**Exercise prompt:**
Give back the full set of entries that follows, exactly as written.

Collected data
● ● ● ● ● ● ●

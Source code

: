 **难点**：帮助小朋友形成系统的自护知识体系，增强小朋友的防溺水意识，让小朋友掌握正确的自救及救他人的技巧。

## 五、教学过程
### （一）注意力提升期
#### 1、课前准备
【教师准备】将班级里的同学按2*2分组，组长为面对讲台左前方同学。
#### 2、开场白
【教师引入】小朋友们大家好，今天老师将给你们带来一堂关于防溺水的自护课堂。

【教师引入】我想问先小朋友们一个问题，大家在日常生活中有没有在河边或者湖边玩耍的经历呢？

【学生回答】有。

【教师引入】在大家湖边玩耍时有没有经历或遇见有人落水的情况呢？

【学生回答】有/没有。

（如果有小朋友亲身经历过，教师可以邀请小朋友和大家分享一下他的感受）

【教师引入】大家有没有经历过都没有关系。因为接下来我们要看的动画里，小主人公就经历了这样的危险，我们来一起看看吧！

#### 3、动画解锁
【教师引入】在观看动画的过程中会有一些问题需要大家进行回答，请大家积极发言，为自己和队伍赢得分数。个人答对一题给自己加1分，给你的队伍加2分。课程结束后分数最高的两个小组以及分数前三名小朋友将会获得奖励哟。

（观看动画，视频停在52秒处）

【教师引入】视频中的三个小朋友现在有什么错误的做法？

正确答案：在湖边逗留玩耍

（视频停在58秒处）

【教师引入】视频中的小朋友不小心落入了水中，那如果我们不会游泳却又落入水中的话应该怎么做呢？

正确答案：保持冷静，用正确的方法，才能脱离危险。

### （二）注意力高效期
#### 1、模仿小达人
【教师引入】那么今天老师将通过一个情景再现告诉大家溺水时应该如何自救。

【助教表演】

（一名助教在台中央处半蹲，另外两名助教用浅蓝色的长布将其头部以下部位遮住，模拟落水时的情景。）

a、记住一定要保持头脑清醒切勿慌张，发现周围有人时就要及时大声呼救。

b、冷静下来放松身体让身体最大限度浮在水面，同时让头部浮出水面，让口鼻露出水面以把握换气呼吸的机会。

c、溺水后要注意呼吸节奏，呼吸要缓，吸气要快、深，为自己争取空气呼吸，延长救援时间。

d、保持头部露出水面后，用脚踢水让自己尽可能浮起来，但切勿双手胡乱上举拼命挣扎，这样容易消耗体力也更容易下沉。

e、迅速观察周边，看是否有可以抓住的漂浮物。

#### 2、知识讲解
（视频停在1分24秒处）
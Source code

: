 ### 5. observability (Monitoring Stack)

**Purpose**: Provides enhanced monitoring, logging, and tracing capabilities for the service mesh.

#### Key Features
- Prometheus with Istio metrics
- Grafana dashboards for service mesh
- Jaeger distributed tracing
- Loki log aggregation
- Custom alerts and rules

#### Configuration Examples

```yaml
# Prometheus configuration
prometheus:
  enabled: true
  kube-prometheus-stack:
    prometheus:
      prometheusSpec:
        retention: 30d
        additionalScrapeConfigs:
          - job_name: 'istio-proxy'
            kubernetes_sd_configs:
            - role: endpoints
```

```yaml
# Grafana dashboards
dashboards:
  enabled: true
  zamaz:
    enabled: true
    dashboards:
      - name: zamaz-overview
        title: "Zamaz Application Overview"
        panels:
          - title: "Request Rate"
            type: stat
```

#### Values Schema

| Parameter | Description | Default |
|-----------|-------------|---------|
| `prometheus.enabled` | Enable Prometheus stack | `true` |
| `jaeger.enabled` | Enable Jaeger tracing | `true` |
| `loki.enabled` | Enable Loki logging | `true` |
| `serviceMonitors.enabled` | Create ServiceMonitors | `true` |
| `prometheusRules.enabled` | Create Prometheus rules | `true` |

● ● ● ● ● ● ●

**Expected answer:**
Source code

: **难点**：帮助小朋友形成系统的自护知识体系，增强小朋友的防溺水意识，让小朋友掌握正确的自救及救他人的技巧。

## 五、教学过程
### （一）注意力提升期
#### 1、课前准备
【教师准备】将班级里的同学按2*2分组，组长为面对讲台左前方同学。
#### 2、开场白
【教师引入】小朋友们大家好，今天老师将给你们带来一堂关于防溺水的自护课堂。

【教师引入】我想问先小朋友们一个问题，大家在日常生活中有没有在河边或者湖边玩耍的经历呢？

【学生回答】有。

【教师引入】在大家湖边玩耍时有没有经历或遇见有人落水的情况呢？

【学生回答】有/没有。

（如果有小朋友亲身经历过，教师可以邀请小朋友和大家分享一下他的感受）

【教师引入】大家有没有经历过都没有关系。因为接下来我们要看的动画里，小主人公就经历了这样的危险，我们来一起看看吧！

#### 3、动画解锁
【教师引入】在观看动画的过程中会有一些问题需要大家进行回答，请大家积极发言，为自己和队伍赢得分数。个人答对一题给自己加1分，给你的队伍加2分。课程结束后分数最高的两个小组以及分数前三名小朋友将会获得奖励哟。

（观看动画，视频停在52秒处）

【教师引入】视频中的三个小朋友现在有什么错误的做法？

正确答案：在湖边逗留玩耍

（视频停在58秒处）

【教师引入】视频中的小朋友不小心落入了水中，那如果我们不会游泳却又落入水中的话应该怎么做呢？

正确答案：保持冷静，用正确的方法，才能脱离危险。

### （二）注意力高效期
#### 1、模仿小达人
【教师引入】那么今天老师将通过一个情景再现告诉大家溺水时应该如何自救。

【助教表演】

（一名助教在台中央处半蹲，另外两名助教用浅蓝色的长布将其头部以下部位遮住，模拟落水时的情景。）

a、记住一定要保持头脑清醒切勿慌张，发现周围有人时就要及时大声呼救。

b、冷静下来放松身体让身体最大限度浮在水面，同时让头部浮出水面，让口鼻露出水面以把握换气呼吸的机会。

c、溺水后要注意呼吸节奏，呼吸要缓，吸气要快、深，为自己争取空气呼吸，延长救援时间。

d、保持头部露出水面后，用脚踢水让自己尽可能浮起来，但切勿双手胡乱上举拼命挣扎，这样容易消耗体力也更容易下沉。

e、迅速观察周边，看是否有可以抓住的漂浮物。

#### 2、知识讲解
（视频停在1分24秒处）
Source code

: ### 5. observability (Monitoring Stack)

**Purpose**: Provides enhanced monitoring, logging, and tracing capabilities for the service mesh.

#### Key Features
- Prometheus with Istio metrics
- Grafana dashboards for service mesh
- Jaeger distributed tracing
- Loki log aggregation
- Custom alerts and rules

#### Configuration Examples

```yaml
# Prometheus configuration
prometheus:
  enabled: true
  kube-prometheus-stack:
    prometheus:
      prometheusSpec:
        retention: 30d
        additionalScrapeConfigs:
          - job_name: 'istio-proxy'
            kubernetes_sd_configs:
            - role: endpoints
```

```yaml
# Grafana dashboards
dashboards:
  enabled: true
  zamaz:
    enabled: true
    dashboards:
      - name: zamaz-overview
        title: "Zamaz Application Overview"
        panels:
          - title: "Request Rate"
            type: stat
```

#### Values Schema

| Parameter | Description | Default |
|-----------|-------------|---------|
| `prometheus.enabled` | Enable Prometheus stack | `true` |
| `jaeger.enabled` | Enable Jaeger tracing | `true` |
| `loki.enabled` | Enable Loki logging | `true` |
| `serviceMonitors.enabled` | Create ServiceMonitors | `true` |
| `prometheusRules.enabled` | Create Prometheus rules | `true` |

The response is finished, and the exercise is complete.